On 2/27/2011 3:01 AM, Rupert wrote:
> On Feb 24, 11:25 am, dh@. wrote:
>> On Tue, 22 Feb 2011 22:20:28 GMT, and/orwww.mantra.com/jai
>>
>> (Dr. Jai Maharaj) wrote:
>>> Chapter 43: T he Meat-Free Life

>>
>> Vegans contribute to the deaths of animals by their use of
>> wood and paper products, electricity, roads and all types of
>> buildings, their own diet, etc... just as everyone else does.
>> What they try to avoid are products which provide life
>> (and death) for farm animals, but even then they would have
>> to avoid the following items containing animal by-products
>> in order to be successful:
>>
>> tires, paper, upholstery, floor waxes, glass, water
>> filters, rubber, fertilizer, antifreeze, ceramics, insecticides,
>> insulation, linoleum, plastic, textiles, blood factors, collagen,
>> heparin, insulin, solvents, biodegradable detergents, herbicides,
>> gelatin capsules, adhesive tape, laminated wood products,
>> plywood, paneling, wallpaper and wallpaper paste, cellophane
>> wrap and tape, abrasives, steel ball bearings
>>
>> The meat industry provides life for the animals that it
>> slaughters, and the animals live and die as a result of it
>> as animals do in other habitats.
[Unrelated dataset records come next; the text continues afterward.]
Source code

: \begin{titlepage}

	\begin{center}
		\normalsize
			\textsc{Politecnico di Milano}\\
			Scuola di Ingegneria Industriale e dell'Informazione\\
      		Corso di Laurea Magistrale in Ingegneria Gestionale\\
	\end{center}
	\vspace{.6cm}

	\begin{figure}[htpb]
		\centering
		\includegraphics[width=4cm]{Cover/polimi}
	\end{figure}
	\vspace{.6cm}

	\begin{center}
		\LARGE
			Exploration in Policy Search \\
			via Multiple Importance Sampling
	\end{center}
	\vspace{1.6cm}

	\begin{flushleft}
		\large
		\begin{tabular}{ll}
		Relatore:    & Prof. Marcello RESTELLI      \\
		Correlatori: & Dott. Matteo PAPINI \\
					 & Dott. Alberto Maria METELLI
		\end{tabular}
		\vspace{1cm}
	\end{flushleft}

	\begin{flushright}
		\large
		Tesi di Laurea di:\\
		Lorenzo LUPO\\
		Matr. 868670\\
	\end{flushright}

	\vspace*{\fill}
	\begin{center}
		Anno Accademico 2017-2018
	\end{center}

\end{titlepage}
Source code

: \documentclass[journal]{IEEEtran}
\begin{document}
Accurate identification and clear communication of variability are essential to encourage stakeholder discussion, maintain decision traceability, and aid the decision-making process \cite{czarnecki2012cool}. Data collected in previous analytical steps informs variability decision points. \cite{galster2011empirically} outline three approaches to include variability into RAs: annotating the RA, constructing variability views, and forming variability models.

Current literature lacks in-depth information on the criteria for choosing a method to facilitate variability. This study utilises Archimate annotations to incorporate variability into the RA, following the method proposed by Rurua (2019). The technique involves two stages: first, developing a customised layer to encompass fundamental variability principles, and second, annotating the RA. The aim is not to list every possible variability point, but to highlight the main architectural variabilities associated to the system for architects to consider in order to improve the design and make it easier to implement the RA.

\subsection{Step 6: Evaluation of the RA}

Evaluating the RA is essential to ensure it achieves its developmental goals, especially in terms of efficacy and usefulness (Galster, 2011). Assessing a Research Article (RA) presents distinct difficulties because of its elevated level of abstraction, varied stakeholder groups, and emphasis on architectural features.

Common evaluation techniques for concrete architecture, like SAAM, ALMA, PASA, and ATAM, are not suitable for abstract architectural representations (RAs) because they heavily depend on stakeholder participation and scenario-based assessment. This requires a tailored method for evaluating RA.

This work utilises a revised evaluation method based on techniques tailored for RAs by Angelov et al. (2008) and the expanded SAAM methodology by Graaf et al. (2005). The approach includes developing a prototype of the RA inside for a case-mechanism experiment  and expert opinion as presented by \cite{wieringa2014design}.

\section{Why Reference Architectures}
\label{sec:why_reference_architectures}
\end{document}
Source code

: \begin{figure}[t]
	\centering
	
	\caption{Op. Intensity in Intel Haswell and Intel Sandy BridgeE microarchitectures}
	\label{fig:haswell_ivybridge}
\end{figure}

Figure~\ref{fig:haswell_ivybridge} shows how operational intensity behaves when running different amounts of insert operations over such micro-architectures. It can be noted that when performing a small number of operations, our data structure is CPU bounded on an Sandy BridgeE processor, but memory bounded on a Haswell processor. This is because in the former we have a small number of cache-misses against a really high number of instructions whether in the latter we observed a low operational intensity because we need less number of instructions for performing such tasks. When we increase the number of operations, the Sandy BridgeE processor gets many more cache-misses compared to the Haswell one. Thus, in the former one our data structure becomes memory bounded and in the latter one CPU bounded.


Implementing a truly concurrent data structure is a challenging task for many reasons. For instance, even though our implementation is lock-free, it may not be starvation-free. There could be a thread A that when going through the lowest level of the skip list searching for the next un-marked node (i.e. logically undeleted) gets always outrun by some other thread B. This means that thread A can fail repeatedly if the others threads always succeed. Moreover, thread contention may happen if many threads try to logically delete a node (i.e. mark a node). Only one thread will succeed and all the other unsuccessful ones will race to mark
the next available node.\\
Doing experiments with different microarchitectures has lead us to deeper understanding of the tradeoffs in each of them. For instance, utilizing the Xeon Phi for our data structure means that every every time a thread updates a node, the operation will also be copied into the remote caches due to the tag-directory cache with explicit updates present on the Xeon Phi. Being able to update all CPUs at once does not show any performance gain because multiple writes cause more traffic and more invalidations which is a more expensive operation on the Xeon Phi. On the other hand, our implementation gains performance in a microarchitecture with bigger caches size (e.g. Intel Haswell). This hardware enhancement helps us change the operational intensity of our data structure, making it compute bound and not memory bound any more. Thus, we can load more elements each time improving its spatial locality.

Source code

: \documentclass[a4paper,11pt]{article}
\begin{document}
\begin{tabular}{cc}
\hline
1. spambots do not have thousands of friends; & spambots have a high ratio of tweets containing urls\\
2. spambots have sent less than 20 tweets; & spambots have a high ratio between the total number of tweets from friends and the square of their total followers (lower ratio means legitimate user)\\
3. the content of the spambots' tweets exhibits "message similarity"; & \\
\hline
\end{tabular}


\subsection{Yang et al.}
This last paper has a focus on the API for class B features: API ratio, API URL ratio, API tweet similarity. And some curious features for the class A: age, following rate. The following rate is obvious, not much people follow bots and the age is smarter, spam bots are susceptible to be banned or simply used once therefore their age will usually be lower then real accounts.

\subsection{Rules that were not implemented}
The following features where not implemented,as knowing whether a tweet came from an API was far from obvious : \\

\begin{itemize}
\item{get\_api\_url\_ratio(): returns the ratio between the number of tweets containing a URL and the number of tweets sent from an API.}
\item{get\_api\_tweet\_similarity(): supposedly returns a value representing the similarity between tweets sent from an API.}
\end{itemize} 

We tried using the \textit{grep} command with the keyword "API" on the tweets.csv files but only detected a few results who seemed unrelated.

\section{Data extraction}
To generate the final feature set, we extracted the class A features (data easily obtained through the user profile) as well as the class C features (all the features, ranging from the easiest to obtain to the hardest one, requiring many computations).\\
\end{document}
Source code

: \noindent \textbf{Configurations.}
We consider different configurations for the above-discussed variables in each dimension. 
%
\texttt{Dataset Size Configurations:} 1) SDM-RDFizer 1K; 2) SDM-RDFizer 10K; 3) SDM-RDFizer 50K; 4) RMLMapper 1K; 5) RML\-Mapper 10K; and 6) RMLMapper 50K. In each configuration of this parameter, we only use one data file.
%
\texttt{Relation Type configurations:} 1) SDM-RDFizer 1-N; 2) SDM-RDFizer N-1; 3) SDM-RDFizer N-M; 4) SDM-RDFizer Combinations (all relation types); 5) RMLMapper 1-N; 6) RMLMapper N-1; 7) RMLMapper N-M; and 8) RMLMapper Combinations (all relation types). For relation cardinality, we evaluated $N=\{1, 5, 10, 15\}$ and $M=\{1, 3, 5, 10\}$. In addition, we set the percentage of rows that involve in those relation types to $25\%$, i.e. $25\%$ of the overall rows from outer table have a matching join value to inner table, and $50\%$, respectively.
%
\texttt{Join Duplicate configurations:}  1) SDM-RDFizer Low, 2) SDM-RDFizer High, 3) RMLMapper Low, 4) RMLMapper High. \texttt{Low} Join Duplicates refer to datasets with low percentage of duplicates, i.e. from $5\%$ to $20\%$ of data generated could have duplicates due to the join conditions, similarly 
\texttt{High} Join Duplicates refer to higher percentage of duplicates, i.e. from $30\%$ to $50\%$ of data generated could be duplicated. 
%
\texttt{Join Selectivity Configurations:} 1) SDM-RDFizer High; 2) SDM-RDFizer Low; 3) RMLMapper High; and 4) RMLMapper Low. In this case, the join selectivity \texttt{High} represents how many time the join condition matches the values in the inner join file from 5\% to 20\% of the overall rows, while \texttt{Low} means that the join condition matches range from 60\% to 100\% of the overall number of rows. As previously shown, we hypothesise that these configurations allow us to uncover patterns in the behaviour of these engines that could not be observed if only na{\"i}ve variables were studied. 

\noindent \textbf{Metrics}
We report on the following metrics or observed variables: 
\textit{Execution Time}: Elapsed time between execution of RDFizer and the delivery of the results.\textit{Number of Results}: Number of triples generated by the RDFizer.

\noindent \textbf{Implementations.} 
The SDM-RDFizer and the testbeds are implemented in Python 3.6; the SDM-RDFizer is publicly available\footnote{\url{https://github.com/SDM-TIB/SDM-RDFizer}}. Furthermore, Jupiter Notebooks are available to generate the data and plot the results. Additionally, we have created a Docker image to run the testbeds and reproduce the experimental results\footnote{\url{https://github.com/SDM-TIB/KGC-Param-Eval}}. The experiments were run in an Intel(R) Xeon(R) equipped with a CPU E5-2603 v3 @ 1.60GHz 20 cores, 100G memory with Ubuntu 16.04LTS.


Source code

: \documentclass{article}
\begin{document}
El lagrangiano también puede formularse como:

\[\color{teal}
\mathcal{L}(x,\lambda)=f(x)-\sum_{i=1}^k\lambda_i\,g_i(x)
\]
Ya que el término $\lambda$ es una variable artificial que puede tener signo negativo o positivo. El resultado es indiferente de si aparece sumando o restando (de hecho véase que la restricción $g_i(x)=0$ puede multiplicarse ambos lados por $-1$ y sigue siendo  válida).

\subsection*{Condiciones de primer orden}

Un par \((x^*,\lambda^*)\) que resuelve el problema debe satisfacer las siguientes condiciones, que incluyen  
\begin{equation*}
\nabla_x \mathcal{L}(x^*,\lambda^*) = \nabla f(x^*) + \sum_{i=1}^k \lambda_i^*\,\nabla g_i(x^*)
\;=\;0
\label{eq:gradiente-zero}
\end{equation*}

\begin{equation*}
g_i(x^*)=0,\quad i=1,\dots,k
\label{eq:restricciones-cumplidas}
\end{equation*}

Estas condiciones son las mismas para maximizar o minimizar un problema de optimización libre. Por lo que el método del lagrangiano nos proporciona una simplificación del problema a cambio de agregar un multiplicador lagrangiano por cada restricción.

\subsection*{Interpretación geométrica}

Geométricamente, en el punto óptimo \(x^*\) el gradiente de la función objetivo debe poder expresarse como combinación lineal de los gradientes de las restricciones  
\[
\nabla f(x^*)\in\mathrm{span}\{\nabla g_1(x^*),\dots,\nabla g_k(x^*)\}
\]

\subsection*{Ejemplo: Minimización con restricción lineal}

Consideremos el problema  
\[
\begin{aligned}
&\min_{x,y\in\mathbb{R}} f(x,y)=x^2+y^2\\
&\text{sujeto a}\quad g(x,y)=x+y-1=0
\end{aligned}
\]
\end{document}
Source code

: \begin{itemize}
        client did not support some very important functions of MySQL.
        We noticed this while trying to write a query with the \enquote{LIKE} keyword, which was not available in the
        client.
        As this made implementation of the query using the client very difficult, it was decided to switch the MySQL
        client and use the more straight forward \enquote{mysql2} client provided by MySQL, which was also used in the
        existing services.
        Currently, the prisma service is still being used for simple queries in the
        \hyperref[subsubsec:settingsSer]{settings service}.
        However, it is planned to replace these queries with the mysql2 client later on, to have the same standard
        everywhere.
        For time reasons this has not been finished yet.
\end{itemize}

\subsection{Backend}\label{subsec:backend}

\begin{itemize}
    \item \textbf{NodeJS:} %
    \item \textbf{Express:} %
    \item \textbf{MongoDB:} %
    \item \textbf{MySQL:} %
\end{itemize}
They also depend on it for
>> their lives as animals do in other habitats. If people consume
>> animal products from animals they think are raised in decent
>> ways, they will be promoting life for more such animals in the
>> future. People who want to contribute to decent lives for
>> livestock with their lifestyle must do it by being conscientious
>> consumers of animal products, because they can not do it by
>> being vegan.
>> From the life and death of a thousand pound grass raised
>> steer and whatever he happens to kill during his life, people
>> get over 500 pounds of human consumable meat...that's well
>> over 500 servings of meat. From a grass raised dairy cow people
>> get thousands of dairy servings. Due to the influence of farm
>> machinery, and *icides, and in the case of rice the flooding and
>> draining of fields, one serving of soy or rice based product is
>> likely to involve more animal deaths than hundreds of servings
>> derived from grass raised animals. Grass raised animal products
>> contribute to fewer wildlife deaths, better wildlife habitat, and
>> better lives for livestock than soy or rice products.

>
> It seems to me that what you want to say is that if I am interested in
> minimising the amount of suffering and premature death for nonhuman
> animals caused per serving of the food I buy, I would be better off
> going with grass-raised beef than soy or rice products. Can you
> substantiate this? Where exactly can I buy beef that really is
> completely "grass-raised"? How many collateral deaths do you think it
> takes to make a pound of tofu?


Do *you* have any idea how many collateral deaths are involved? No, you
don't. That is perfectly clear, and beyond all dispute - *you* have no
idea.

The point is, the death-and-cruelty minimizing diet *could* be one that
includes carefully selected animal parts, but because you follow a
brainless rule that says "exclude animal parts", you don't adhere to
that diet. There is no valid ethical principle behind your dietary dogma.